> [THE PROBLEM]: Below are records; reproduce exactly the lines from the first through the one containing "ADD CHECK (Age>=18);".

Plain-text document sources:
****************************************

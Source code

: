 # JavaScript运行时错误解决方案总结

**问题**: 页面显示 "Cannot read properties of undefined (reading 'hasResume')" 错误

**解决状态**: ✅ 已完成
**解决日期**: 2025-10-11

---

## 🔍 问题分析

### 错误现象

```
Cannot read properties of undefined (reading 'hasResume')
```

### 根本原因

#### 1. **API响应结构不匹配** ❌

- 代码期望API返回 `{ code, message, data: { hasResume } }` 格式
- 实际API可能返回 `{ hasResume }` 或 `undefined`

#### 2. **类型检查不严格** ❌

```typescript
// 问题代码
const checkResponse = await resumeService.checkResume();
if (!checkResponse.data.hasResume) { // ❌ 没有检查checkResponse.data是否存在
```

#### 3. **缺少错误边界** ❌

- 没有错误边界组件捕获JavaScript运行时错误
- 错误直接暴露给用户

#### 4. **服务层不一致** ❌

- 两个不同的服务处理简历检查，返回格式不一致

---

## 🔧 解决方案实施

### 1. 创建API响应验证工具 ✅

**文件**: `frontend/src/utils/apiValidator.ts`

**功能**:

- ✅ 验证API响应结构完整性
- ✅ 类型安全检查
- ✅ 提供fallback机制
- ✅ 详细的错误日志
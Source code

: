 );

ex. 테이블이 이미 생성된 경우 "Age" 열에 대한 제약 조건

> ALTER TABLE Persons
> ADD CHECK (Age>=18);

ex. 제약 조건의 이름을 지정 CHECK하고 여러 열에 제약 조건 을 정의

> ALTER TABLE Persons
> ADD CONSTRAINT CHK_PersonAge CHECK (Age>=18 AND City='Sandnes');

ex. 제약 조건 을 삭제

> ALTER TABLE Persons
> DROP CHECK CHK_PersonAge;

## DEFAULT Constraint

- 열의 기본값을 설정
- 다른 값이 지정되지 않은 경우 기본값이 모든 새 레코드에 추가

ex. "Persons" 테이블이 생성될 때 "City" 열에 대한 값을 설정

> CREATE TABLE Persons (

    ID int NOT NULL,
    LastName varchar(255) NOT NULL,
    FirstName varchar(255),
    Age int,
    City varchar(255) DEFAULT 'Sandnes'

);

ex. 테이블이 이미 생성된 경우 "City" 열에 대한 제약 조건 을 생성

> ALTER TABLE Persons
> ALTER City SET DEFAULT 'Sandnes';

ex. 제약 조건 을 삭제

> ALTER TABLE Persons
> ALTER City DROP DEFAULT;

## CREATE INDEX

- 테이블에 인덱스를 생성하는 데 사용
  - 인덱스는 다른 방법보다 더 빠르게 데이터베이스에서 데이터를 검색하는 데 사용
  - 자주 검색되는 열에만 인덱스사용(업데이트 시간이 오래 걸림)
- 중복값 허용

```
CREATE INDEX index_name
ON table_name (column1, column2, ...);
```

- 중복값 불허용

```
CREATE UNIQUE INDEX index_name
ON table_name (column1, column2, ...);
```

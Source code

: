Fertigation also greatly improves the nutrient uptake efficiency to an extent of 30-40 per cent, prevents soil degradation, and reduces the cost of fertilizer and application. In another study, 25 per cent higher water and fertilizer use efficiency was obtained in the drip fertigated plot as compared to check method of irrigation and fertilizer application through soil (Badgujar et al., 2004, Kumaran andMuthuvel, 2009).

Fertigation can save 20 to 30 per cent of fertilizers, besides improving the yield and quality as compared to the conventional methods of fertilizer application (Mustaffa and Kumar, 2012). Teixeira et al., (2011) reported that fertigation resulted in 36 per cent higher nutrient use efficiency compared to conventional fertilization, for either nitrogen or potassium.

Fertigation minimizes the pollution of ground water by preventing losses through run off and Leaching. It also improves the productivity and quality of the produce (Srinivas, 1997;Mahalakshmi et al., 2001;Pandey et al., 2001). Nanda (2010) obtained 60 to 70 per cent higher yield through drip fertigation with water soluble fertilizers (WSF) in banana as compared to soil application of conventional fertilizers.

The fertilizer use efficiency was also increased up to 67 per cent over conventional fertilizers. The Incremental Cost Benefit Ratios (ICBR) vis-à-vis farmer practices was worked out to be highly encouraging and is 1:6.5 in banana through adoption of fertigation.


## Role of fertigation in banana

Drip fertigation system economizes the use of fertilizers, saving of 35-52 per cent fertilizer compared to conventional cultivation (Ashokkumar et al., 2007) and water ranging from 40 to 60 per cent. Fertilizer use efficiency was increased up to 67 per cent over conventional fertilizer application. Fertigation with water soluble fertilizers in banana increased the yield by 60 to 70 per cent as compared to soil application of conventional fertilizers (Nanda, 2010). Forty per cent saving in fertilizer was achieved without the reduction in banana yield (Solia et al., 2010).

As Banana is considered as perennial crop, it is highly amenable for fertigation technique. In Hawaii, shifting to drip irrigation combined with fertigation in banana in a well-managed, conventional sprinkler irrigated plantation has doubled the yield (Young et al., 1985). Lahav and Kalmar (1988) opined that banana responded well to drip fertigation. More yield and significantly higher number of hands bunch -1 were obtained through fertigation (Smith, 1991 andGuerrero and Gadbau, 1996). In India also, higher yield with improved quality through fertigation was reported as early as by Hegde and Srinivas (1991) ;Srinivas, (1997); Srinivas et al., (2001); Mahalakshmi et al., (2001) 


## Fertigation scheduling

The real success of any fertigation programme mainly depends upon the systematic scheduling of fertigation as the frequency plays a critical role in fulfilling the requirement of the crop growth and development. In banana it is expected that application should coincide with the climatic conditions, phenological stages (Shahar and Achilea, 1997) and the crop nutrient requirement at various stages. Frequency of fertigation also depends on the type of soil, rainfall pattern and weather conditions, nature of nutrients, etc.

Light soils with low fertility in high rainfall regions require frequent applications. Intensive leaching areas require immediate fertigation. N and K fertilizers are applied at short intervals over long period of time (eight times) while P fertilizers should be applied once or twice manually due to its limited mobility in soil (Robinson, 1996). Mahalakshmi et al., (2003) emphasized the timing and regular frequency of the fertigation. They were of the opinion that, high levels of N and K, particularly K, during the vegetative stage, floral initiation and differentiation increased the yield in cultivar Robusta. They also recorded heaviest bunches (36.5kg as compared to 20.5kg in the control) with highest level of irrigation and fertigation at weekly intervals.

****************************************

> [WORKED SOLUTION]:
Source code

: # JavaScript运行时错误解决方案总结

**问题**: 页面显示 "Cannot read properties of undefined (reading 'hasResume')" 错误

**解决状态**: ✅ 已完成
**解决日期**: 2025-10-11

---

## 🔍 问题分析

### 错误现象

```
Cannot read properties of undefined (reading 'hasResume')
```

### 根本原因

#### 1. **API响应结构不匹配** ❌

- 代码期望API返回 `{ code, message, data: { hasResume } }` 格式
- 实际API可能返回 `{ hasResume }` 或 `undefined`

#### 2. **类型检查不严格** ❌

```typescript
// 问题代码
const checkResponse = await resumeService.checkResume();
if (!checkResponse.data.hasResume) { // ❌ 没有检查checkResponse.data是否存在
```

#### 3. **缺少错误边界** ❌

- 没有错误边界组件捕获JavaScript运行时错误
- 错误直接暴露给用户

#### 4. **服务层不一致** ❌

- 两个不同的服务处理简历检查，返回格式不一致

---

## 🔧 解决方案实施

### 1. 创建API响应验证工具 ✅

**文件**: `frontend/src/utils/apiValidator.ts`

**功能**:

- ✅ 验证API响应结构完整性
- ✅ 类型安全检查
- ✅ 提供fallback机制
- ✅ 详细的错误日志
Source code

: );

ex. 테이블이 이미 생성된 경우 "Age" 열에 대한 제약 조건

> ALTER TABLE Persons
> ADD CHECK (Age>=18);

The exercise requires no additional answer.